The AK FDM (German only)  is a group of research data officers from the nine university libraries and computer centres in Baden-Württemberg. The members regularly discuss general RDM trends and developments at their institutions. Possible topics include concrete implementation, best practice examples or potential implementation problems.


The KIT library is responsible for the operation of re3data, a service of DataCite, and is actively involved in the further development of the working group at DataCite. In addition, KIT uses the services offered by DataCite for the assignement of  DOIs.  These are not only assigned to publications but also for the permanent referencing of research data.


Founded in 2014, the joint research data working group (German only) of DINI e.V. and nestor aims to support the interdisciplinary and cross-institutional exchange of experience and the coordination of activities related to research data and research data management in German-speaking area. The aim is to collect and disseminate the knowledge of experienced disciplines and institutions in research data management in order to support especially so called small sciences and smaller infrastructure facilities. The working group cooperates locally, nationally and internationally as well as discipline-specific and interdisciplinary with other initiatives to advance research data management in Germany in a coordinated manner.


FIZ Karlsruhe and members of the service team regularly exchange experiences on the development and operation of research data infrastructures, especially in legal matters. 


The information portal provides an introduction and overview of the various areas of research data management and is aimed directly at scientists. The website was developed in cooperation with the University of Heidelberg, the University of Constance, the University of Tübingen and the University of Hohenheim as part of the project bwFDM-Info.


The wiki (German only) offers information about the handling of digital research data. It is aimed primarily at operators of infrastructures and service providers related to research data management. Active cooperation, e.g. in the form of new articles, additions and changes, is very welcome!


In 2004, the General Assembly of the Helmholtz-Association passed a resolution regarding the implementation  of the "Berlin Declaration" in the Helmholtz Association.
It says:
"Publications from the Helmholtz Asscociation shall infuture, without exception, be available free of charge, as far as no conflicting agreement with publishers or others exists."
This decision forms the basis of the Helmholtz Association's open science activities. An Open Access Policy ensures that publications produced in publicly funded projects are made freely accessible to the public via the internet. Since 2005, the Helmholtz Open Science Coordination Office supports scientists and their respecitve Helmholtz centers in the implementation of open science. The Coordination Office is managed by the Helmholtz Association's Open Science Working Group.
The Coordination Office has now extended its Open Science activities to include research data, for example in the Task Group Research Software.

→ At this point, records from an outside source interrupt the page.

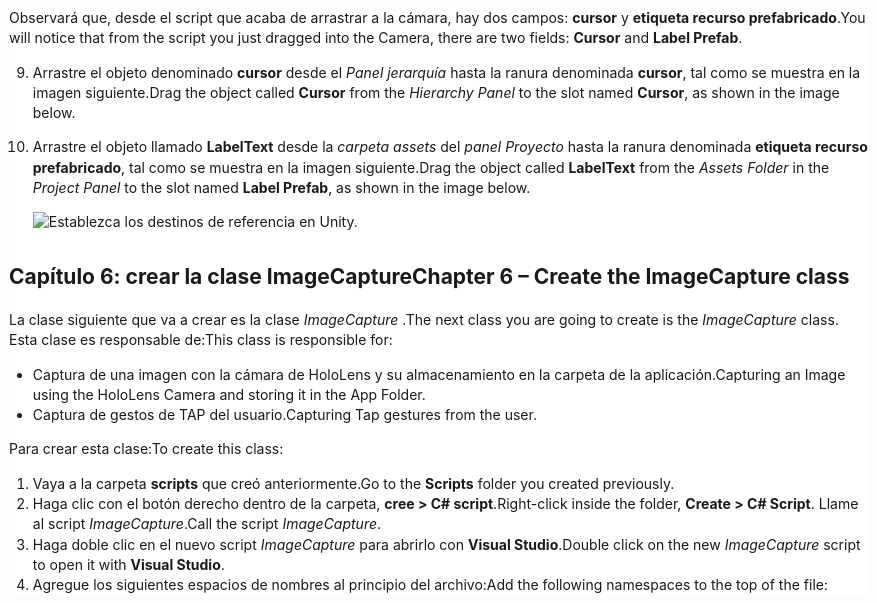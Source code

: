 <span data-ttu-id="e0633-315">Observará que, desde el script que acaba de arrastrar a la cámara, hay dos campos: **cursor** y **etiqueta recurso prefabricado**.</span><span class="sxs-lookup"><span data-stu-id="e0633-315">You will notice that from the script you just dragged into the Camera, there are two fields: **Cursor** and **Label Prefab**.</span></span>

9.  <span data-ttu-id="e0633-316">Arrastre el objeto denominado **cursor** desde el *Panel jerarquía* hasta la ranura denominada **cursor**, tal como se muestra en la imagen siguiente.</span><span class="sxs-lookup"><span data-stu-id="e0633-316">Drag the object called **Cursor** from the *Hierarchy Panel* to the slot named **Cursor**, as shown in the image below.</span></span>
10. <span data-ttu-id="e0633-317">Arrastre el objeto llamado **LabelText** desde la *carpeta assets* del *panel Proyecto* hasta la ranura denominada **etiqueta recurso prefabricado**, tal como se muestra en la imagen siguiente.</span><span class="sxs-lookup"><span data-stu-id="e0633-317">Drag the object called **LabelText** from the *Assets Folder* in the *Project Panel* to the slot named **Label Prefab**, as shown in the image below.</span></span> 

    ![Establezca los destinos de referencia en Unity.](images/AzureLabs-Lab2-25.png)

## <a name="chapter-6--create-the-imagecapture-class"></a><span data-ttu-id="e0633-319">Capítulo 6: crear la clase ImageCapture</span><span class="sxs-lookup"><span data-stu-id="e0633-319">Chapter 6 – Create the ImageCapture class</span></span>

<span data-ttu-id="e0633-320">La clase siguiente que va a crear es la clase *ImageCapture* .</span><span class="sxs-lookup"><span data-stu-id="e0633-320">The next class you are going to create is the *ImageCapture* class.</span></span> <span data-ttu-id="e0633-321">Esta clase es responsable de:</span><span class="sxs-lookup"><span data-stu-id="e0633-321">This class is responsible for:</span></span>

-   <span data-ttu-id="e0633-322">Captura de una imagen con la cámara de HoloLens y su almacenamiento en la carpeta de la aplicación.</span><span class="sxs-lookup"><span data-stu-id="e0633-322">Capturing an Image using the HoloLens Camera and storing it in the App Folder.</span></span>
-   <span data-ttu-id="e0633-323">Captura de gestos de TAP del usuario.</span><span class="sxs-lookup"><span data-stu-id="e0633-323">Capturing Tap gestures from the user.</span></span>

<span data-ttu-id="e0633-324">Para crear esta clase:</span><span class="sxs-lookup"><span data-stu-id="e0633-324">To create this class:</span></span> 

1.  <span data-ttu-id="e0633-325">Vaya a la carpeta **scripts** que creó anteriormente.</span><span class="sxs-lookup"><span data-stu-id="e0633-325">Go to the **Scripts** folder you created previously.</span></span> 
2.  <span data-ttu-id="e0633-326">Haga clic con el botón derecho dentro de la carpeta, **cree > C# script**.</span><span class="sxs-lookup"><span data-stu-id="e0633-326">Right-click inside the folder, **Create > C# Script**.</span></span> <span data-ttu-id="e0633-327">Llame al script *ImageCapture*.</span><span class="sxs-lookup"><span data-stu-id="e0633-327">Call the script *ImageCapture*.</span></span> 
3.  <span data-ttu-id="e0633-328">Haga doble clic en el nuevo script *ImageCapture* para abrirlo con **Visual Studio**.</span><span class="sxs-lookup"><span data-stu-id="e0633-328">Double click on the new *ImageCapture* script to open it with **Visual Studio**.</span></span>
4.  <span data-ttu-id="e0633-329">Agregue los siguientes espacios de nombres al principio del archivo:</span><span class="sxs-lookup"><span data-stu-id="e0633-329">Add the following namespaces to the top of the file:</span></span>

The aim of the national research data infrastructure (NFDI) is to systematically manage scientific and research data, provide long-term data storage, backup and accessibility, and network the data both nationally and internationally. The NFDI will bring multiple stakeholders together in a coordinated network of consortia tasked with providing science-driven data services to research communities.
Currently, KIT is involved in nine of the funded NFDI consortia


The Research Data Alliance (RDA) is a community-driven organisation whose mission is to develop the social and technical data infrastructure needed to drive innovation surrounding data sharing and data interoperability.  Established in 2013, RDA supports more than 7,500 international members representing 137 countries and has generated 30 recommendations (four of which are recognized as European ICT technical specifications) with over 75 documented adoption cases (Nov 2018).
The goal of RDA is to enable the sharing of research data without barriers. The RDA Working and Interest Groups consist of worldwide experts from academia, private sector, and government. Participation in RDA is open to anyone who agrees to its guiding principles of openness, consensus, balance, and harmonisation, with a community driven and non-profit approach.


TU9 is the alliance of leading Universities of Technology in Germany. All of the TU9 universities have a long tradition to look back on and enjoy an excellent reputation among universities at home and abroad. Founded in the age of industrialisation, they have played a significant part in the development of engineering and natural sciences. Their scientific potential, range of courses and student numbers have grown continuously over a period of almost 200 years. This common ground forms the basis of their cooperation in the university association TU9.